▸ Problem details: Exactly as shown below, retype every line of the data.

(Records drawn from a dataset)
___
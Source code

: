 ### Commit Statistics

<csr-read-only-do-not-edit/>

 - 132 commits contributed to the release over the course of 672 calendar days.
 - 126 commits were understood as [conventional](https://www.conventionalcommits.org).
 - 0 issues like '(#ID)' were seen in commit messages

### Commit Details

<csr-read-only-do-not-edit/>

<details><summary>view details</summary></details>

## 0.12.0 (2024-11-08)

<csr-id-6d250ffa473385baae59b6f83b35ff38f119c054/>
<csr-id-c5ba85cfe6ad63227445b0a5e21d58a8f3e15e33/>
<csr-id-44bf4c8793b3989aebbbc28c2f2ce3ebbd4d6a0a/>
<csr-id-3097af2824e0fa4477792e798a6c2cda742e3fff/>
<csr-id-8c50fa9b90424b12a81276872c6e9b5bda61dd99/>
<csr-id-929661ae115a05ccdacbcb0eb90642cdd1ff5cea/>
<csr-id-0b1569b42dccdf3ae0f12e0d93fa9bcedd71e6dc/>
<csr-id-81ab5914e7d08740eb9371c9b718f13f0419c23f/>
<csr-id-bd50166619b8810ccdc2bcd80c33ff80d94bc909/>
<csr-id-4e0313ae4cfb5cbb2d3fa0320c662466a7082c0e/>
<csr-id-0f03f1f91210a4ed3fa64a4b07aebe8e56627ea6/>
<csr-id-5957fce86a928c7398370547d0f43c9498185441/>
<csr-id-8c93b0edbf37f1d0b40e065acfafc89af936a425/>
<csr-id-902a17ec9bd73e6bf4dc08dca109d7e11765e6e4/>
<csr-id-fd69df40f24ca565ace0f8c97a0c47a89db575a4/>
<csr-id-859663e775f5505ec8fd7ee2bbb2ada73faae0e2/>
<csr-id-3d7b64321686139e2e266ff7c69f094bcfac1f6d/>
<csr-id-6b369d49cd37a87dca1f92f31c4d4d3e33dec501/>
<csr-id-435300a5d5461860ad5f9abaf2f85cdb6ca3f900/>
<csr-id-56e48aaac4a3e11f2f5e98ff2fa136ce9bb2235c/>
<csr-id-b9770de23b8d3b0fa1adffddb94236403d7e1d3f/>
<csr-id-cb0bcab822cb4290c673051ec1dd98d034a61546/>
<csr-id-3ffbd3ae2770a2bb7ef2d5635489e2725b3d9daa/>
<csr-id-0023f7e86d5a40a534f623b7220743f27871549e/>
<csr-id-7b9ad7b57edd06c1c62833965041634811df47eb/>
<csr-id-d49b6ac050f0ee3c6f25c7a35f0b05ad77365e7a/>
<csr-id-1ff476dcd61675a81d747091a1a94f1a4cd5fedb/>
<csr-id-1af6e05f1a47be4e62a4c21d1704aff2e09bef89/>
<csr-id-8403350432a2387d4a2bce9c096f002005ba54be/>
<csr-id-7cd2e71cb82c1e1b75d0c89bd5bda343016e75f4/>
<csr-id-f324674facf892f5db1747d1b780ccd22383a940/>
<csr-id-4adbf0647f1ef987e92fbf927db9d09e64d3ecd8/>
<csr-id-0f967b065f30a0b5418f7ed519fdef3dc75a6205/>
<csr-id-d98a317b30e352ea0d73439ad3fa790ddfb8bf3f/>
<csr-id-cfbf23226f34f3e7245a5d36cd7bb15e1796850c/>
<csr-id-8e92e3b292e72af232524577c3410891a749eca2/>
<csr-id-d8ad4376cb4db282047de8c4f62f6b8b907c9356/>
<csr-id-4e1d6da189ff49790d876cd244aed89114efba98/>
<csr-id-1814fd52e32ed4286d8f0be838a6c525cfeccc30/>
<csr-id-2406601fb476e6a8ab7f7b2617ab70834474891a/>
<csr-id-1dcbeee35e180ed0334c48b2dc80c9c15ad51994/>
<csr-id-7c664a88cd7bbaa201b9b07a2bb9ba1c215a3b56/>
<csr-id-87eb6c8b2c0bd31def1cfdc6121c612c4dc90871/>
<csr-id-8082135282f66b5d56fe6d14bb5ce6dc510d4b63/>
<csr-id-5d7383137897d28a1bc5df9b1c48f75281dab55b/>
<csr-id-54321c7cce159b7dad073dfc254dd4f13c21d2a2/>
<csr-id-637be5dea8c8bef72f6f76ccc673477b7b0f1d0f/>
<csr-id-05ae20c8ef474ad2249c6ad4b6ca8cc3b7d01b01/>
___
▸ Exercise output:
Source code

: ### Commit Statistics

<csr-read-only-do-not-edit/>

 - 132 commits contributed to the release over the course of 672 calendar days.
 - 126 commits were understood as [conventional](https://www.conventionalcommits.org).
 - 0 issues like '(#ID)' were seen in commit messages

### Commit Details

<csr-read-only-do-not-edit/>

<details><summary>view details</summary></details>

## 0.12.0 (2024-11-08)

<csr-id-6d250ffa473385baae59b6f83b35ff38f119c054/>
<csr-id-c5ba85cfe6ad63227445b0a5e21d58a8f3e15e33/>
<csr-id-44bf4c8793b3989aebbbc28c2f2ce3ebbd4d6a0a/>
<csr-id-3097af2824e0fa4477792e798a6c2cda742e3fff/>
<csr-id-8c50fa9b90424b12a81276872c6e9b5bda61dd99/>
<csr-id-929661ae115a05ccdacbcb0eb90642cdd1ff5cea/>
<csr-id-0b1569b42dccdf3ae0f12e0d93fa9bcedd71e6dc/>
<csr-id-81ab5914e7d08740eb9371c9b718f13f0419c23f/>
<csr-id-bd50166619b8810ccdc2bcd80c33ff80d94bc909/>
<csr-id-4e0313ae4cfb5cbb2d3fa0320c662466a7082c0e/>
<csr-id-0f03f1f91210a4ed3fa64a4b07aebe8e56627ea6/>
<csr-id-5957fce86a928c7398370547d0f43c9498185441/>
<csr-id-8c93b0edbf37f1d0b40e065acfafc89af936a425/>
<csr-id-902a17ec9bd73e6bf4dc08dca109d7e11765e6e4/>
<csr-id-fd69df40f24ca565ace0f8c97a0c47a89db575a4/>
<csr-id-859663e775f5505ec8fd7ee2bbb2ada73faae0e2/>
<csr-id-3d7b64321686139e2e266ff7c69f094bcfac1f6d/>
<csr-id-6b369d49cd37a87dca1f92f31c4d4d3e33dec501/>
<csr-id-435300a5d5461860ad5f9abaf2f85cdb6ca3f900/>
<csr-id-56e48aaac4a3e11f2f5e98ff2fa136ce9bb2235c/>
<csr-id-b9770de23b8d3b0fa1adffddb94236403d7e1d3f/>
<csr-id-cb0bcab822cb4290c673051ec1dd98d034a61546/>
<csr-id-3ffbd3ae2770a2bb7ef2d5635489e2725b3d9daa/>
<csr-id-0023f7e86d5a40a534f623b7220743f27871549e/>
<csr-id-7b9ad7b57edd06c1c62833965041634811df47eb/>
<csr-id-d49b6ac050f0ee3c6f25c7a35f0b05ad77365e7a/>
<csr-id-1ff476dcd61675a81d747091a1a94f1a4cd5fedb/>
<csr-id-1af6e05f1a47be4e62a4c21d1704aff2e09bef89/>
<csr-id-8403350432a2387d4a2bce9c096f002005ba54be/>
<csr-id-7cd2e71cb82c1e1b75d0c89bd5bda343016e75f4/>
<csr-id-f324674facf892f5db1747d1b780ccd22383a940/>
<csr-id-4adbf0647f1ef987e92fbf927db9d09e64d3ecd8/>
<csr-id-0f967b065f30a0b5418f7ed519fdef3dc75a6205/>
<csr-id-d98a317b30e352ea0d73439ad3fa790ddfb8bf3f/>
<csr-id-cfbf23226f34f3e7245a5d36cd7bb15e1796850c/>
<csr-id-8e92e3b292e72af232524577c3410891a749eca2/>
<csr-id-d8ad4376cb4db282047de8c4f62f6b8b907c9356/>
<csr-id-4e1d6da189ff49790d876cd244aed89114efba98/>
<csr-id-1814fd52e32ed4286d8f0be838a6c525cfeccc30/>
<csr-id-2406601fb476e6a8ab7f7b2617ab70834474891a/>
<csr-id-1dcbeee35e180ed0334c48b2dc80c9c15ad51994/>
<csr-id-7c664a88cd7bbaa201b9b07a2bb9ba1c215a3b56/>
<csr-id-87eb6c8b2c0bd31def1cfdc6121c612c4dc90871/>
<csr-id-8082135282f66b5d56fe6d14bb5ce6dc510d4b63/>
<csr-id-5d7383137897d28a1bc5df9b1c48f75281dab55b/>
<csr-id-54321c7cce159b7dad073dfc254dd4f13c21d2a2/>
<csr-id-637be5dea8c8bef72f6f76ccc673477b7b0f1d0f/>
<csr-id-05ae20c8ef474ad2249c6ad4b6ca8cc3b7d01b01/>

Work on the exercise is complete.